▶ _WHAT IS REQUIRED_: Retype all of the data. Every line must match exactly.

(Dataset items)

--- START ---

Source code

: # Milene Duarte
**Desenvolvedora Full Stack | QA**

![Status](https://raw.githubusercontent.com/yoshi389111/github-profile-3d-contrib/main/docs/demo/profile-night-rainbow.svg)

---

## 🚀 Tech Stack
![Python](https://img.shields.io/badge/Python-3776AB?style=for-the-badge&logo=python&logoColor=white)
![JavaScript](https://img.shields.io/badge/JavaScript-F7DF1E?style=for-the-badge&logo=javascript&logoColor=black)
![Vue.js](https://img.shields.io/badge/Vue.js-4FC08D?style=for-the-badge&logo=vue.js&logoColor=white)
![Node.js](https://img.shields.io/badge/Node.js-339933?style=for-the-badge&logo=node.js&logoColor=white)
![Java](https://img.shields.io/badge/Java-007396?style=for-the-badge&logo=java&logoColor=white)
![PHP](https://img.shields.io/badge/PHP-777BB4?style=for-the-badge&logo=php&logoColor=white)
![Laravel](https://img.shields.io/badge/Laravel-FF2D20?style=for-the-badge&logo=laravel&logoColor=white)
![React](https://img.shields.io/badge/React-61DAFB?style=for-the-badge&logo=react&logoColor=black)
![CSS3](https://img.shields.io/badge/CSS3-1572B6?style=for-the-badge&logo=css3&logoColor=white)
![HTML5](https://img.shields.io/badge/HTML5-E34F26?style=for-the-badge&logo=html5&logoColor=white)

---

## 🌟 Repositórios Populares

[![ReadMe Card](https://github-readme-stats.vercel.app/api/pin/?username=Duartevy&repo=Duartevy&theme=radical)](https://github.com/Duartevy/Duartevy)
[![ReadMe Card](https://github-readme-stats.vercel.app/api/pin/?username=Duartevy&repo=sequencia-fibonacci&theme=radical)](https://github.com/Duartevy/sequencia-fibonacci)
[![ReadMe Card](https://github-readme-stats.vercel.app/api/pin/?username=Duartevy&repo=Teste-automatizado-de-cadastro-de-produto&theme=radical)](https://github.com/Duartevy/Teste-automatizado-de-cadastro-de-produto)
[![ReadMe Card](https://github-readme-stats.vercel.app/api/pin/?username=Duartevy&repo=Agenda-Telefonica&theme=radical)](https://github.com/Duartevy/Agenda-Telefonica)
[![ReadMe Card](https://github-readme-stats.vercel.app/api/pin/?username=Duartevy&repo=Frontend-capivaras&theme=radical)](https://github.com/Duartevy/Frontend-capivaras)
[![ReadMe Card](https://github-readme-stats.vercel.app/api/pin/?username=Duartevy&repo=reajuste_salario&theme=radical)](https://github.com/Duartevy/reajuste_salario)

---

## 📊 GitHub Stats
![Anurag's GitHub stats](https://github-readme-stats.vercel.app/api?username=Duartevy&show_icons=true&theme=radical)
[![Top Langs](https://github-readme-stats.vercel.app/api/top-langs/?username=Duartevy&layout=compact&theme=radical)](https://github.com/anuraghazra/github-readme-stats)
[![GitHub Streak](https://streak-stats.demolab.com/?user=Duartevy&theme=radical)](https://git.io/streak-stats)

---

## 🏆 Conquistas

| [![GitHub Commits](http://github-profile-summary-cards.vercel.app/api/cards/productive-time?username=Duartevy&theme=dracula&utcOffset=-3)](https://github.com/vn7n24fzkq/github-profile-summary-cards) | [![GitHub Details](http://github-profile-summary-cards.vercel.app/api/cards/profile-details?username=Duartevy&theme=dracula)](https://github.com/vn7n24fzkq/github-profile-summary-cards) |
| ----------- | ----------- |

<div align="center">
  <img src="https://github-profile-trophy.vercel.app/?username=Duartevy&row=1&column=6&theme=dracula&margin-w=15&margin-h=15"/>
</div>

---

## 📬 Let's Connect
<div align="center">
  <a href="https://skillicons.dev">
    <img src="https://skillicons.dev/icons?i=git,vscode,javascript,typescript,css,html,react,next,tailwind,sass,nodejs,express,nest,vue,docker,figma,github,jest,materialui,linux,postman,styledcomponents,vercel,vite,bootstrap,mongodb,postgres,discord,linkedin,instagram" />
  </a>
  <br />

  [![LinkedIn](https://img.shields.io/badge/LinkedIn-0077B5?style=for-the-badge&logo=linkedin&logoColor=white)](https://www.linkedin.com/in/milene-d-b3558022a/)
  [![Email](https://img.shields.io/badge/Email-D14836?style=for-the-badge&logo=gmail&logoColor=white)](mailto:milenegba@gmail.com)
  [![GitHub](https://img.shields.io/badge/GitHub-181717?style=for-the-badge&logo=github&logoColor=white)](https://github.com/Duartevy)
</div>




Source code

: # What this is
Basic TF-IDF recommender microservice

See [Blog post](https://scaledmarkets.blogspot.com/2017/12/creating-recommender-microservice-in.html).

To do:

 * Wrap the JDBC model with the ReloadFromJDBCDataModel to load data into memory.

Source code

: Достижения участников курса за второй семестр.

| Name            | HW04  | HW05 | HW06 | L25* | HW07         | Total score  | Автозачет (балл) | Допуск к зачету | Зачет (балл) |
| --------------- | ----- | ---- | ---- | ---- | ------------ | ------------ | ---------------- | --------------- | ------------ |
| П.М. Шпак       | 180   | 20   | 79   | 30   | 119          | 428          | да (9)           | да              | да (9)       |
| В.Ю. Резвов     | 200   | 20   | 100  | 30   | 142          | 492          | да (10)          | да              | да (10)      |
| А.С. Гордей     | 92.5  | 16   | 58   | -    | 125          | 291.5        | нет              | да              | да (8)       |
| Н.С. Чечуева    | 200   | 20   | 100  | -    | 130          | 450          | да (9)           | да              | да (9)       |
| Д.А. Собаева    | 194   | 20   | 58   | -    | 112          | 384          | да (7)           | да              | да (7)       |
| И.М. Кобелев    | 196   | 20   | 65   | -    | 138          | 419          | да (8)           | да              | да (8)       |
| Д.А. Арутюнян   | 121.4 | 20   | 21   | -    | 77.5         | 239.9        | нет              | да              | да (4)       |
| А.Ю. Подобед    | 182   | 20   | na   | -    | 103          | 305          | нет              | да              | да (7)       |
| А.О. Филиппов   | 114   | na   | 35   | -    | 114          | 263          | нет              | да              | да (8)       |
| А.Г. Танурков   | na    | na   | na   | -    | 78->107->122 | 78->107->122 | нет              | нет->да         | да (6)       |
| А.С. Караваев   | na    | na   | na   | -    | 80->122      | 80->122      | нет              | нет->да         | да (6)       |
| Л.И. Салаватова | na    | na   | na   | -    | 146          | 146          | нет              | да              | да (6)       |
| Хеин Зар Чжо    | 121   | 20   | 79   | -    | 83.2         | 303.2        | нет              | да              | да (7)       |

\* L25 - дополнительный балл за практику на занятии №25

--- END ---

▶ _RESULT FOR THIS EXERCISE_:
Source code

: # Milene Duarte
**Desenvolvedora Full Stack | QA**

![Status](https://raw.githubusercontent.com/yoshi389111/github-profile-3d-contrib/main/docs/demo/profile-night-rainbow.svg)

---

## 🚀 Tech Stack
![Python](https://img.shields.io/badge/Python-3776AB?style=for-the-badge&logo=python&logoColor=white)
![JavaScript](https://img.shields.io/badge/JavaScript-F7DF1E?style=for-the-badge&logo=javascript&logoColor=black)
![Vue.js](https://img.shields.io/badge/Vue.js-4FC08D?style=for-the-badge&logo=vue.js&logoColor=white)
![Node.js](https://img.shields.io/badge/Node.js-339933?style=for-the-badge&logo=node.js&logoColor=white)
![Java](https://img.shields.io/badge/Java-007396?style=for-the-badge&logo=java&logoColor=white)
![PHP](https://img.shields.io/badge/PHP-777BB4?style=for-the-badge&logo=php&logoColor=white)
![Laravel](https://img.shields.io/badge/Laravel-FF2D20?style=for-the-badge&logo=laravel&logoColor=white)
![React](https://img.shields.io/badge/React-61DAFB?style=for-the-badge&logo=react&logoColor=black)
![CSS3](https://img.shields.io/badge/CSS3-1572B6?style=for-the-badge&logo=css3&logoColor=white)
![HTML5](https://img.shields.io/badge/HTML5-E34F26?style=for-the-badge&logo=html5&logoColor=white)

---

## 🌟 Repositórios Populares

[![ReadMe Card](https://github-readme-stats.vercel.app/api/pin/?username=Duartevy&repo=Duartevy&theme=radical)](https://github.com/Duartevy/Duartevy)
[![ReadMe Card](https://github-readme-stats.vercel.app/api/pin/?username=Duartevy&repo=sequencia-fibonacci&theme=radical)](https://github.com/Duartevy/sequencia-fibonacci)
[![ReadMe Card](https://github-readme-stats.vercel.app/api/pin/?username=Duartevy&repo=Teste-automatizado-de-cadastro-de-produto&theme=radical)](https://github.com/Duartevy/Teste-automatizado-de-cadastro-de-produto)
[![ReadMe Card](https://github-readme-stats.vercel.app/api/pin/?username=Duartevy&repo=Agenda-Telefonica&theme=radical)](https://github.com/Duartevy/Agenda-Telefonica)
[![ReadMe Card](https://github-readme-stats.vercel.app/api/pin/?username=Duartevy&repo=Frontend-capivaras&theme=radical)](https://github.com/Duartevy/Frontend-capivaras)
[![ReadMe Card](https://github-readme-stats.vercel.app/api/pin/?username=Duartevy&repo=reajuste_salario&theme=radical)](https://github.com/Duartevy/reajuste_salario)

---

## 📊 GitHub Stats
![Anurag's GitHub stats](https://github-readme-stats.vercel.app/api?username=Duartevy&show_icons=true&theme=radical)
[![Top Langs](https://github-readme-stats.vercel.app/api/top-langs/?username=Duartevy&layout=compact&theme=radical)](https://github.com/anuraghazra/github-readme-stats)
[![GitHub Streak](https://streak-stats.demolab.com/?user=Duartevy&theme=radical)](https://git.io/streak-stats)

---

## 🏆 Conquistas

| [![GitHub Commits](http://github-profile-summary-cards.vercel.app/api/cards/productive-time?username=Duartevy&theme=dracula&utcOffset=-3)](https://github.com/vn7n24fzkq/github-profile-summary-cards) | [![GitHub Details](http://github-profile-summary-cards.vercel.app/api/cards/profile-details?username=Duartevy&theme=dracula)](https://github.com/vn7n24fzkq/github-profile-summary-cards) |
| ----------- | ----------- |

<div align="center">
  <img src="https://github-profile-trophy.vercel.app/?username=Duartevy&row=1&column=6&theme=dracula&margin-w=15&margin-h=15"/>
</div>

---

## 📬 Let's Connect
<div align="center">
  <a href="https://skillicons.dev">
    <img src="https://skillicons.dev/icons?i=git,vscode,javascript,typescript,css,html,react,next,tailwind,sass,nodejs,express,nest,vue,docker,figma,github,jest,materialui,linux,postman,styledcomponents,vercel,vite,bootstrap,mongodb,postgres,discord,linkedin,instagram" />
  </a>
  <br />

  [![LinkedIn](https://img.shields.io/badge/LinkedIn-0077B5?style=for-the-badge&logo=linkedin&logoColor=white)](https://www.linkedin.com/in/milene-d-b3558022a/)
  [![Email](https://img.shields.io/badge/Email-D14836?style=for-the-badge&logo=gmail&logoColor=white)](mailto:milenegba@gmail.com)
  [![GitHub](https://img.shields.io/badge/GitHub-181717?style=for-the-badge&logo=github&logoColor=white)](https://github.com/Duartevy)
</div>




Source code

: # What this is
Basic TF-IDF recommender microservice

See [Blog post](https://scaledmarkets.blogspot.com/2017/12/creating-recommender-microservice-in.html).

To do:

 * Wrap the JDBC model with the ReloadFromJDBCDataModel to load data into memory.

Source code

: Достижения участников курса за второй семестр.

| Name            | HW04  | HW05 | HW06 | L25* | HW07         | Total score  | Автозачет (балл) | Допуск к зачету | Зачет (балл) |
| --------------- | ----- | ---- | ---- | ---- | ------------ | ------------ | ---------------- | --------------- | ------------ |
| П.М. Шпак       | 180   | 20   | 79   | 30   | 119          | 428          | да (9)           | да              | да (9)       |
| В.Ю. Резвов     | 200   | 20   | 100  | 30   | 142          | 492          | да (10)          | да              | да (10)      |
| А.С. Гордей     | 92.5  | 16   | 58   | -    | 125          | 291.5        | нет              | да              | да (8)       |
| Н.С. Чечуева    | 200   | 20   | 100  | -    | 130          | 450          | да (9)           | да              | да (9)       |
| Д.А. Собаева    | 194   | 20   | 58   | -    | 112          | 384          | да (7)           | да              | да (7)       |
| И.М. Кобелев    | 196   | 20   | 65   | -    | 138          | 419          | да (8)           | да              | да (8)       |
| Д.А. Арутюнян   | 121.4 | 20   | 21   | -    | 77.5         | 239.9        | нет              | да              | да (4)       |
| А.Ю. Подобед    | 182   | 20   | na   | -    | 103          | 305          | нет              | да              | да (7)       |
| А.О. Филиппов   | 114   | na   | 35   | -    | 114          | 263          | нет              | да              | да (8)       |
| А.Г. Танурков   | na    | na   | na   | -    | 78->107->122 | 78->107->122 | нет              | нет->да         | да (6)       |
| А.С. Караваев   | na    | na   | na   | -    | 80->122      | 80->122      | нет              | нет->да         | да (6)       |
| Л.И. Салаватова | na    | na   | na   | -    | 146          | 146          | нет              | да              | да (6)       |
| Хеин Зар Чжо    | 121   | 20   | 79   | -    | 83.2         | 303.2        | нет              | да              | да (7)       |

\* L25 - дополнительный балл за практику на занятии №25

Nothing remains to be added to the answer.